Date: Mon, 22 Apr 2013 02:41:19 -0500
Cc: ‘Bob Speth’
Subject: Re: [drone-list] Can drone flight paths be private?
> When is it reasonable for a drone flight path to be kept confidential?
The only time drones should be carrying passengers is when they are used as air ambulances to transport victims to hospital, more rapidly than ground transportation is capable of.
Such vehicles should be marked on the bottom with a red cross, and/or medical caduceus, so it is crystal clear to everyone what their function is.
Outside the USA, drones are already being used to transport medical supplies to hard to reach places, in support of disaster recovery.
> Can the FAA regulate my ability to see, with my own eyes (or a camera, or a radio receiver), what is in the sky? I don’t think so.
The military has stealth drones. This means they are microscopic on radar. Some of them look like the same color as clouds, and blue sky. I know that technology exists to have something change color, as the background changes, adaptive camouflage.
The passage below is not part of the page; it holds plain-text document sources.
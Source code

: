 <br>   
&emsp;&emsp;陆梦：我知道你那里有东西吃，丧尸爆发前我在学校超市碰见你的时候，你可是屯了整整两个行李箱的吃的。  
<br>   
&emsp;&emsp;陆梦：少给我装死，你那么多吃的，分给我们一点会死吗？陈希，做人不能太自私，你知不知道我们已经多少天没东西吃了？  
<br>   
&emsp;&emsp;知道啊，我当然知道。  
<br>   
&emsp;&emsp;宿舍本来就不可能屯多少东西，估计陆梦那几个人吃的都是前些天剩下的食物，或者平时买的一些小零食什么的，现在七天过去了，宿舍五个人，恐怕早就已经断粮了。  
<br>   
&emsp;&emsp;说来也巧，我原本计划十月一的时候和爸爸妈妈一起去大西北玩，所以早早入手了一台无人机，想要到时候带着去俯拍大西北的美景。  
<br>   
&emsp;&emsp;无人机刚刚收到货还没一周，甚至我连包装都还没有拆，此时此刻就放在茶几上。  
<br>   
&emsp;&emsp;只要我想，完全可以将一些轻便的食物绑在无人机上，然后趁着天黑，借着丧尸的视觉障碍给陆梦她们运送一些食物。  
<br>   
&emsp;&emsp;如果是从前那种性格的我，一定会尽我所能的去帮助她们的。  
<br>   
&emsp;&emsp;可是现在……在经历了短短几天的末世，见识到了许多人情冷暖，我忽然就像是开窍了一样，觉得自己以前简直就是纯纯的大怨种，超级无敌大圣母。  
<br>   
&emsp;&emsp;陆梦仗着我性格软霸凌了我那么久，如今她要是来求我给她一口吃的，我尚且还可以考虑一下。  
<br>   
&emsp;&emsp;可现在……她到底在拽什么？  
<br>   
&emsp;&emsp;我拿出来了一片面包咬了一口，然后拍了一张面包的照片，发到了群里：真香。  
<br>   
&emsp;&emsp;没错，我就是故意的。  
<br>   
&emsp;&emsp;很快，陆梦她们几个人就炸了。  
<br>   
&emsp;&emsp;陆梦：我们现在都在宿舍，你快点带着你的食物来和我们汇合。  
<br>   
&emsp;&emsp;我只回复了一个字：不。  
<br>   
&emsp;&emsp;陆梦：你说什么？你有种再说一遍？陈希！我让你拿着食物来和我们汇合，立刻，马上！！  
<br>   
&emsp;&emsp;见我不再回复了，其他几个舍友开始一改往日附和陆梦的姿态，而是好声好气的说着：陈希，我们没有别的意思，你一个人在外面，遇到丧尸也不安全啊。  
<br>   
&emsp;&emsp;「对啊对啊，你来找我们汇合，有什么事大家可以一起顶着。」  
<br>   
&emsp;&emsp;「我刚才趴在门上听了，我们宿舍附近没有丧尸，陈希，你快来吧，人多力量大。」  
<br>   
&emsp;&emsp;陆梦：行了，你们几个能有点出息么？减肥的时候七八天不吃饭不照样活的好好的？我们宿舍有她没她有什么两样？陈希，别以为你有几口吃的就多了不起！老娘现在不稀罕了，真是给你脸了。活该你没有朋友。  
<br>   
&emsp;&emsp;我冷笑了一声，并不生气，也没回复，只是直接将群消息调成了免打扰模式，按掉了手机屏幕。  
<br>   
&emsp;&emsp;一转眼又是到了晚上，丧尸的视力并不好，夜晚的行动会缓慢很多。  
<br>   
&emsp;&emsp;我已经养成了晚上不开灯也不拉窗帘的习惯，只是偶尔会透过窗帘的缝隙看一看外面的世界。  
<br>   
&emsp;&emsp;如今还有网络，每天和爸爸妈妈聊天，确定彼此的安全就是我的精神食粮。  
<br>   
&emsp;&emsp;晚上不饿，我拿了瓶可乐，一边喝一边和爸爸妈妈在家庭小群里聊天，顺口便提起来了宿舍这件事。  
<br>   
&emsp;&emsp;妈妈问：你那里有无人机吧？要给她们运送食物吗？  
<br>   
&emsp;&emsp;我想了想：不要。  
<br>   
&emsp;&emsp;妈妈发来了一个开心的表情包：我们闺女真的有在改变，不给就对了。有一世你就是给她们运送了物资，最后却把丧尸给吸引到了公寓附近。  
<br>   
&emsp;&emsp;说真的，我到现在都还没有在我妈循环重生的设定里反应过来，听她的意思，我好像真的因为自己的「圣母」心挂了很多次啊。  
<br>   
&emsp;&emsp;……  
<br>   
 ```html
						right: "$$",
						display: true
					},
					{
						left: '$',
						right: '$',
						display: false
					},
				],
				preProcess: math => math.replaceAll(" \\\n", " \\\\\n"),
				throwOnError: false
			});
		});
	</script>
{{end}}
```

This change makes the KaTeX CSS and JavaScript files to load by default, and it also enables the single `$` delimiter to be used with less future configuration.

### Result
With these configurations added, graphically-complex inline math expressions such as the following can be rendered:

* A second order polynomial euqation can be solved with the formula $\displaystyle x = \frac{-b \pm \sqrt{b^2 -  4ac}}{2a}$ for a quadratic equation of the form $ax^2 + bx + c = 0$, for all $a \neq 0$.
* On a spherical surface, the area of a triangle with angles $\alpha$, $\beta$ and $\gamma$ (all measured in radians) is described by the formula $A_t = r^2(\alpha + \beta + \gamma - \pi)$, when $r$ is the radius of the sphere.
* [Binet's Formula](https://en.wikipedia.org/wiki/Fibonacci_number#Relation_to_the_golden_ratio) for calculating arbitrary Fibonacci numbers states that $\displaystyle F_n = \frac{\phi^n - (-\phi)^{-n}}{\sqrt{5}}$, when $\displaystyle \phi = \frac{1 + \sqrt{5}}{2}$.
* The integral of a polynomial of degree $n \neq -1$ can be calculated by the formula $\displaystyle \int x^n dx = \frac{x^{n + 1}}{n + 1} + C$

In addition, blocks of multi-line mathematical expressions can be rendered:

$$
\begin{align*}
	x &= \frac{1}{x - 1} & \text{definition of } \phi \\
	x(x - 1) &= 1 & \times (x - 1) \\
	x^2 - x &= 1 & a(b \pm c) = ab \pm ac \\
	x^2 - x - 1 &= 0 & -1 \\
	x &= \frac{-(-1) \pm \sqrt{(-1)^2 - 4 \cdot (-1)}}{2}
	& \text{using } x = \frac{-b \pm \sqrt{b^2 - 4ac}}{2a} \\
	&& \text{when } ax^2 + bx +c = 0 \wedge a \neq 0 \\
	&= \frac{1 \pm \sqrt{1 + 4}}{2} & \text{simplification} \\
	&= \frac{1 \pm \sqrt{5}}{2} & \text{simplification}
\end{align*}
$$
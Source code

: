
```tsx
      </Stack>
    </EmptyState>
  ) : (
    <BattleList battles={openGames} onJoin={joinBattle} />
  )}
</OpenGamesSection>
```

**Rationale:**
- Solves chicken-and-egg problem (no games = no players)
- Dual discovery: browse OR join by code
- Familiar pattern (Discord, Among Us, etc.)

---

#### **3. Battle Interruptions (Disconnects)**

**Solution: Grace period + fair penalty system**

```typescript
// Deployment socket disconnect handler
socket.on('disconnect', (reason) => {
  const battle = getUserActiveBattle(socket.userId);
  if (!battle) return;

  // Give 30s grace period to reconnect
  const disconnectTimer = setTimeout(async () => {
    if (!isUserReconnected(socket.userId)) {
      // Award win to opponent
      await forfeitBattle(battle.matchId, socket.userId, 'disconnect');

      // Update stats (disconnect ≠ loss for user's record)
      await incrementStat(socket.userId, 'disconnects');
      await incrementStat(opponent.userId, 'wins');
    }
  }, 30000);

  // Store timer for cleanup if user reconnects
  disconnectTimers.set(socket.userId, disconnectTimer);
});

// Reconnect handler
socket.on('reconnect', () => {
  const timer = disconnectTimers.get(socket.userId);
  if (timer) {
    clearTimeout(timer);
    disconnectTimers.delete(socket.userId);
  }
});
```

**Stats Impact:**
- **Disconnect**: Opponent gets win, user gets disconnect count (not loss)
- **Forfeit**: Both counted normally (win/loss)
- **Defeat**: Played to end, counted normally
I do not know if that has been incorporated into drones, how expensively prohibitive it might be.
I do not know if it is legal for big corporations to have private stealth jets. If there is no regulation against it, I guess it is.
With stealth there is a risk of collision between such aircraft controlled by different interests, and there have already been several near misses.
> Can the FAA regulate my ability to tell someone else, with my own voice (or an email, or a database, or blog), what I saw in the sky?
Currently in some US states, if we are driving and we see a police radar trap for motorists traveling at speeds in excess of posted limits, and we communicate this info to motorists who have not yet driven into the trap, this action is in violation of the law.
Making something illegal does not put a stop to the activity.